Dataset excerpts:

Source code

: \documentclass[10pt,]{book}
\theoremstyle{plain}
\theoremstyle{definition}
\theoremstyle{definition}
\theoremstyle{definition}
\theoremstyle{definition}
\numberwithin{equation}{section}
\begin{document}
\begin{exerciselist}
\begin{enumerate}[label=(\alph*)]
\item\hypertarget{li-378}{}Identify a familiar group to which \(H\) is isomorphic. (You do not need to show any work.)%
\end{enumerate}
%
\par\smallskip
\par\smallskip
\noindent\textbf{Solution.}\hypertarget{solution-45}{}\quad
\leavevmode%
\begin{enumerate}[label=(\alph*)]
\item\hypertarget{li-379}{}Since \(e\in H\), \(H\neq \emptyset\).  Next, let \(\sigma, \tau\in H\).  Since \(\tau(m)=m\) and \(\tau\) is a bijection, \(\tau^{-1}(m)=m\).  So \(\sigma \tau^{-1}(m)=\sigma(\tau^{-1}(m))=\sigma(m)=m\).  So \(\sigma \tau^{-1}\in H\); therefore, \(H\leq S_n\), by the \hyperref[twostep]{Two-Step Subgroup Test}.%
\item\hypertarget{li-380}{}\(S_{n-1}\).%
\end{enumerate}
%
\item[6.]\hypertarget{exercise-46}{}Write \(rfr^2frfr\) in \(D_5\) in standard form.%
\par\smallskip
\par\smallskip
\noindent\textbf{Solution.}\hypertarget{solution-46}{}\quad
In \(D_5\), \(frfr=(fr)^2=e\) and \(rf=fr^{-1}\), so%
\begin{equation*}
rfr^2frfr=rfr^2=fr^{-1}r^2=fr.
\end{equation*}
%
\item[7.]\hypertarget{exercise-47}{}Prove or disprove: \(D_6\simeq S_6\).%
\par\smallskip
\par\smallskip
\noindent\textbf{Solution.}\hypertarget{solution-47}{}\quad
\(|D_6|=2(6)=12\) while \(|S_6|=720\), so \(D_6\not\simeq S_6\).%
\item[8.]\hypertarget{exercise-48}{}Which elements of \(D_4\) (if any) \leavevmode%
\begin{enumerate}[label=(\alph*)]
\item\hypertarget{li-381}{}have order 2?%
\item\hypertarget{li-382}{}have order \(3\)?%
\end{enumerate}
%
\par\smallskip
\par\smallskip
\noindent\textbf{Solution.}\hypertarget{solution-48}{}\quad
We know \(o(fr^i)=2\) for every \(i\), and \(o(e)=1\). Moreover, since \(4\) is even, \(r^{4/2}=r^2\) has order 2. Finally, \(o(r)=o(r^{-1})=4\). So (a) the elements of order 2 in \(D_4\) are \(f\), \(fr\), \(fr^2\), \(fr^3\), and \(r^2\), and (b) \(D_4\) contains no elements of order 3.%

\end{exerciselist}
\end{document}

*PROBLEM DESCRIPTION*: The answer must be every line of the data that contains the word "noindent".

*ANSWER BELOW*:
\noindent\textbf{Solution.}\hypertarget{solution-45}{}\quad
\noindent\textbf{Solution.}\hypertarget{solution-46}{}\quad
\noindent\textbf{Solution.}\hypertarget{solution-47}{}\quad
\noindent\textbf{Solution.}\hypertarget{solution-48}{}\quad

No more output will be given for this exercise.